Records drawn from a dataset:
******
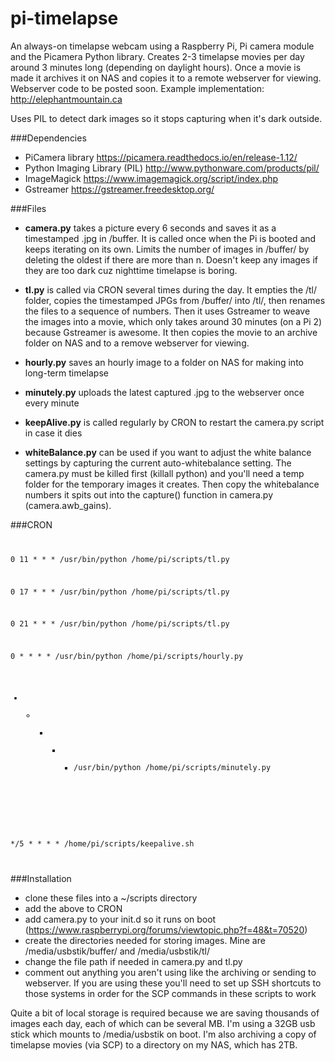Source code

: # pi-timelapse
An always-on timelapse webcam using a Raspberry Pi, Pi camera module and the Picamera Python library. Creates 2-3 timelapse movies per day around 3 minutes long (depending on daylight hours). Once a movie is made it archives it on NAS and copies it to a remote webserver for viewing. Webserver code to be posted soon. Example implementation: http://elephantmountain.ca

Uses PIL to detect dark images so it stops capturing when it's dark outside. 

###Dependencies

- PiCamera library  https://picamera.readthedocs.io/en/release-1.12/
- Python Imaging Library (PIL) http://www.pythonware.com/products/pil/
- ImageMagick https://www.imagemagick.org/script/index.php
- Gstreamer https://gstreamer.freedesktop.org/

###Files

* **camera.py** takes a picture every 6 seconds and saves it as a timestamped .jpg in /buffer. It is called once when the Pi is booted and keeps iterating on its own. Limits the number of images in /buffer/ by deleting the oldest if there are more than n. Doesn't keep any images if they are too dark cuz nighttime timelapse is boring.

* **tl.py** is called via CRON several times during the day. It empties the /tl/ folder, copies the timestamped JPGs from /buffer/ into /tl/, then renames the files to a sequence of numbers. Then it uses Gstreamer to weave the images into a movie, which only takes around 30 minutes (on a Pi 2) because Gstreamer is awesome. It then copies the movie to an archive folder on NAS and to a remove webserver for viewing.

* **hourly.py** saves an hourly image to a folder on NAS for making into long-term timelapse

* **minutely.py** uploads the latest captured .jpg to the webserver once every minute

* **keepAlive.py** is called regularly by CRON to restart the camera.py script in case it dies

* **whiteBalance.py** can be used if you want to adjust the white balance settings by capturing the current auto-whitebalance setting. The camera.py must be killed first (killall python) and you'll need a temp folder for the temporary images it creates. Then copy the whitebalance numbers it spits out into the capture() function in camera.py (camera.awb_gains).




###CRON
<code>

0 11 * * * /usr/bin/python /home/pi/scripts/tl.py

0 17 * * * /usr/bin/python /home/pi/scripts/tl.py

0 21 * * * /usr/bin/python /home/pi/scripts/tl.py

0 * * * * /usr/bin/python /home/pi/scripts/hourly.py

* * * * * /usr/bin/python /home/pi/scripts/minutely.py

*/5 * * * * /home/pi/scripts/keepalive.sh

</code>


###Installation

- clone these files into a ~/scripts directory
- add the above to CRON
- add camera.py to your init.d so it runs on boot (https://www.raspberrypi.org/forums/viewtopic.php?f=48&t=70520)
- create the directories needed for storing images. Mine are /media/usbstik/buffer/ and /media/usbstik/tl/
- change the file path if needed in camera.py and tl.py
- comment out anything you aren't using like the archiving or sending to webserver. If you are using these you'll need to set up SSH shortcuts to those systems in order for the SCP commands in these scripts to work

Quite a bit of local storage is required because we are saving thousands of images each day, each of which can be several MB. I'm using a 32GB usb stick which mounts to /media/usbstik on boot. I'm also archiving a copy of timelapse movies (via SCP) to a directory on my NAS, which has 2TB.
******
WHAT TO DO: Show a copy of each line from the records above in which the string "every" occurs.

SOLUTION:
* **camera.py** takes a picture every 6 seconds and saves it as a timestamped .jpg in /buffer. It is called once when the Pi is booted and keeps iterating on its own. Limits the number of images in /buffer/ by deleting the oldest if there are more than n. Doesn't keep any images if they are too dark cuz nighttime timelapse is boring.
* **minutely.py** uploads the latest captured .jpg to the webserver once every minute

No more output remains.